Nos vamos a centrar en la libertad de información, entendida como el derecho de los ciudadanos a grabar a los agentes de la autoridad y que afecta además al derecho de defensa y a utilizar todos los medios de prueba pertinentes.

Debe entenderse que el cierre perfecto a una ley que concede tanto margen de discrecionalidad a la Policía era limitar la captación de sus intervenciones al abrigo de razones de seguridad, intimidad y propia imagen.

Con la publicación de la Ley Mordaza se produjo una primera interpretación generalizada del artículo 36.23. En virtud de esta, se entendía que no se podía grabar a la Policía.

Policía confisca el móvil por grabar.

Esta situación generaba una impunidad total de los agentes de la autoridad. Veían cómo podían reprimir casi impunemente, al no existir testigos, a una sociedad desgarrada que se movilizaba por una crisis social y política devastadora.

Es cierto que, aunque el precepto no prohíbe directamente la toma de imágenes o datos de los agentes, está tan “mal redactado” o convenientemente, según se mire, que deja muchas cosas al arbitrio de las Fuerzas y Cuerpos de Seguridad, lo que debe entenderse por:

  • “Uso no autorizado de imágenes”
  • “Poner en peligro la seguridad personal o familiar de los agentes”
  • “El éxito de una operación”
  • Los límites para el uso de estas imágenes.

En definitiva, se producía de facto una prohibición. Toda grabación podría incluirse convenientemente dentro de esos conceptos jurídicos indeterminados.

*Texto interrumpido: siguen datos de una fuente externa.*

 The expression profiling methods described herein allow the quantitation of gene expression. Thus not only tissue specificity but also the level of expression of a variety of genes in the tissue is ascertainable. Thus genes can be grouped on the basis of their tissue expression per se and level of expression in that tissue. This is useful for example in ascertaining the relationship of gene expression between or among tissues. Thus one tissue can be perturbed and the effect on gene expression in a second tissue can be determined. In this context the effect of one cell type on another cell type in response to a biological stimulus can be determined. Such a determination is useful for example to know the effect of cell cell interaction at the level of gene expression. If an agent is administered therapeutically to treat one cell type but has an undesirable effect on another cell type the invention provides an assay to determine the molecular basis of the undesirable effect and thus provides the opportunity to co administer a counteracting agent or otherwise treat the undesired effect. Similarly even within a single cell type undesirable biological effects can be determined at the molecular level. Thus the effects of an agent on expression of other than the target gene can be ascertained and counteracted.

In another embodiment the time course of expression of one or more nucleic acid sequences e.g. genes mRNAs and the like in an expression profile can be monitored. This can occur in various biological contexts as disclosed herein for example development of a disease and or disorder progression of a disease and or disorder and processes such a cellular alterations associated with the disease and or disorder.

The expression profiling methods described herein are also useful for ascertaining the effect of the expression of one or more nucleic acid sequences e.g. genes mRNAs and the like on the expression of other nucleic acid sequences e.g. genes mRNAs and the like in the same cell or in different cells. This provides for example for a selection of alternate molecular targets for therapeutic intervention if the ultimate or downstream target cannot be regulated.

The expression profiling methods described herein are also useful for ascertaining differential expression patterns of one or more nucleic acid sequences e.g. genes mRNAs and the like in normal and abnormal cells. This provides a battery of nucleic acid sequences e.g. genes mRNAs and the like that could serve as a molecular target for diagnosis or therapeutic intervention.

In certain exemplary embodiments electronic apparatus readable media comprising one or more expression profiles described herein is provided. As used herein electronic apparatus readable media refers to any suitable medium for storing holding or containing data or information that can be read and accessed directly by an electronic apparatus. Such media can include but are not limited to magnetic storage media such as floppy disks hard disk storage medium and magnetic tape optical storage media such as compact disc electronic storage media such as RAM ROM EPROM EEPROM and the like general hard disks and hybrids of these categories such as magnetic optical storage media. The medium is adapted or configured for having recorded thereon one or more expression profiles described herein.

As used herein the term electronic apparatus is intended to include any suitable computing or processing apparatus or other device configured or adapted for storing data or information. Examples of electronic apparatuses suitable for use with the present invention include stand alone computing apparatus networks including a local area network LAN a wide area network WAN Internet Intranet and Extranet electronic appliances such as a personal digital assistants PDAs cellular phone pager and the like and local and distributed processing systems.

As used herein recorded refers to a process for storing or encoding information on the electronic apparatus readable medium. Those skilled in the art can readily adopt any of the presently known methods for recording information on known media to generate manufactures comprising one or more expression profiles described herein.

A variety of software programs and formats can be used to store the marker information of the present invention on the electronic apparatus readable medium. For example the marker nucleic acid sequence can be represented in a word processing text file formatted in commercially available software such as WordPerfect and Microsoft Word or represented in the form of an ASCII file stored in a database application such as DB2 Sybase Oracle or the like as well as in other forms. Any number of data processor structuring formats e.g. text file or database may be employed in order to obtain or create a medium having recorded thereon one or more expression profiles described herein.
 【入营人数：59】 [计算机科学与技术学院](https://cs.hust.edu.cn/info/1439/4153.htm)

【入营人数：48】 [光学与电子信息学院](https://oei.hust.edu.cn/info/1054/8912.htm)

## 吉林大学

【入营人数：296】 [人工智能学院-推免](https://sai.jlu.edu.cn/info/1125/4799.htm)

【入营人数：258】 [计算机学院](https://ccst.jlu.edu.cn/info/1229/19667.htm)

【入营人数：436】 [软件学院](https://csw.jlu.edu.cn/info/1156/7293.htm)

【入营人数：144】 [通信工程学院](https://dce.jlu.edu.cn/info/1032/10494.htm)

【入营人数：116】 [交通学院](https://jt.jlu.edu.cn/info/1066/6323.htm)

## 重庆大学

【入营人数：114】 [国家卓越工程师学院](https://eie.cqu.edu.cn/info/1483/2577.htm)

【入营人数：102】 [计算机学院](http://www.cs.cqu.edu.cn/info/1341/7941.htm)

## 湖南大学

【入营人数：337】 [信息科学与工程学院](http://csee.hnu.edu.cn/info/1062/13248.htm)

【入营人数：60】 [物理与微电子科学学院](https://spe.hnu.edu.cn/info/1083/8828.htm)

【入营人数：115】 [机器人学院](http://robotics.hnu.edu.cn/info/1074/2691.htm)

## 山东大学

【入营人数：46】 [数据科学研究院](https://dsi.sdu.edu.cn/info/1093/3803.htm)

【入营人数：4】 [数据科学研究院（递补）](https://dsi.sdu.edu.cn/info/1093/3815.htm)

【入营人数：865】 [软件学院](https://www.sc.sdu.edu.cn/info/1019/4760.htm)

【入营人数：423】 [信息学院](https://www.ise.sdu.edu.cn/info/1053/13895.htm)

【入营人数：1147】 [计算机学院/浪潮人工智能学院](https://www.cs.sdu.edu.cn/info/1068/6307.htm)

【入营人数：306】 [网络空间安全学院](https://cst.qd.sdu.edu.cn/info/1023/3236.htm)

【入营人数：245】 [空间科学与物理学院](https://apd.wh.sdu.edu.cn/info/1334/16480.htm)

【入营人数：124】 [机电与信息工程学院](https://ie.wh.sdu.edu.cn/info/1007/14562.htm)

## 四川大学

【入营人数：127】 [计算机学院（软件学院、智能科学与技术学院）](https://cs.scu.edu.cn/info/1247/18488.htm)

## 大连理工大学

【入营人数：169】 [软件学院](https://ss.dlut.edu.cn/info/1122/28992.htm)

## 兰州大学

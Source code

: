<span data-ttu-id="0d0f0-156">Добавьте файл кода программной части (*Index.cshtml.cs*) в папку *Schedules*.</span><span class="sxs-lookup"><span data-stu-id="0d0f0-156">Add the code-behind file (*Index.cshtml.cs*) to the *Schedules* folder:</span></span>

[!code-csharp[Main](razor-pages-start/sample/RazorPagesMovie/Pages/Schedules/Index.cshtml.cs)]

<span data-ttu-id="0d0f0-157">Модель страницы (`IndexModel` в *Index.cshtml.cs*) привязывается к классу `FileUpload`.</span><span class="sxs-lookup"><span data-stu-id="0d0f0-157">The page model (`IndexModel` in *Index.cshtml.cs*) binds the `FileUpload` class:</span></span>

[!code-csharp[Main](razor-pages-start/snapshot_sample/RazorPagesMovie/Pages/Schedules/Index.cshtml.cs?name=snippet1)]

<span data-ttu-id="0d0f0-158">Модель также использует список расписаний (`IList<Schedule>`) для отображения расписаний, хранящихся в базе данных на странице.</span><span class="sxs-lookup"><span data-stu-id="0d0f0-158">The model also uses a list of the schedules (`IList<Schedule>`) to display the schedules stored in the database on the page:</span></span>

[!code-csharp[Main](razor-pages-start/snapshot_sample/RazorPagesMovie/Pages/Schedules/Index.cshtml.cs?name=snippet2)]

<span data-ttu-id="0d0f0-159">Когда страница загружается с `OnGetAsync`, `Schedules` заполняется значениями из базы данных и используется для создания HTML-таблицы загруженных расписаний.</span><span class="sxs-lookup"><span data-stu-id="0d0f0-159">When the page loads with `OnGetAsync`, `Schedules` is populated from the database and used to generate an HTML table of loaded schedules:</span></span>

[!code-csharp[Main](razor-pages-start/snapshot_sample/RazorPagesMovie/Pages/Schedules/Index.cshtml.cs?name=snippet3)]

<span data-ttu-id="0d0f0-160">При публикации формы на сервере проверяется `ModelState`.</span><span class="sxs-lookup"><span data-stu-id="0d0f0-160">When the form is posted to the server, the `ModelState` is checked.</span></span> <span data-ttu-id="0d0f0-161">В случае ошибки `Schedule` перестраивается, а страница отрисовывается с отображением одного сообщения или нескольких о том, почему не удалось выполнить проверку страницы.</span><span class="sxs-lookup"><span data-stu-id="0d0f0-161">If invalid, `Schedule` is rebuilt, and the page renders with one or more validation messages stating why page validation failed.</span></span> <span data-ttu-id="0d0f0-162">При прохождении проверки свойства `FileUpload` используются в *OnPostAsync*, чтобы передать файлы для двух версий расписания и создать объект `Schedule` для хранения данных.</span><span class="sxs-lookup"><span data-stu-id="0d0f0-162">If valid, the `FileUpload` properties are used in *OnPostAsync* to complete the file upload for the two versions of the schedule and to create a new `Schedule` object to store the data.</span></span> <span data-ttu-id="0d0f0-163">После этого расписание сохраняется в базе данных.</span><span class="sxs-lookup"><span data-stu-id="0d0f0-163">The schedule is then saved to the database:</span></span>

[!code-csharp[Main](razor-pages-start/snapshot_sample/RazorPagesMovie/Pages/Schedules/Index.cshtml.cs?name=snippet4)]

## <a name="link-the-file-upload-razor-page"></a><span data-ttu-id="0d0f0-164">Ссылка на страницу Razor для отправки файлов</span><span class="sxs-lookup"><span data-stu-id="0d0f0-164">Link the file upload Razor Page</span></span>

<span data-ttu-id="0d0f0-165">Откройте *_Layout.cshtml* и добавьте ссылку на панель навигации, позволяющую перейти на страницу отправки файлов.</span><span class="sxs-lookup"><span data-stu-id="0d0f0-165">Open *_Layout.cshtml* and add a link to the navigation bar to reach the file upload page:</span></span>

En 2018, con el cambio de gobierno e incumpliendo su promesa de derogación de la Ley Mordaza, se produjo en su lugar una pequeña matización desde el Ministerio del Interior. Fue a través de la Instrucción 13/2018 de la Secretaría de Estado de Seguridad por la que se “suavizaban” los aspectos más bochornosos de la normativa.

La Secretaria de Estado de Seguridad dependiente del Ministerio del Interior, a través de la Instrucción 13/2018 de 17 de Octubre, explicaba a las Fuerzas y Cuerpos de Seguridad, cuando el uso de imágenes o datos de sus miembros debía entenderse motivo de infracción grave según la Ley Mordaza.

Está permitido grabar a los policías y guardias civiles.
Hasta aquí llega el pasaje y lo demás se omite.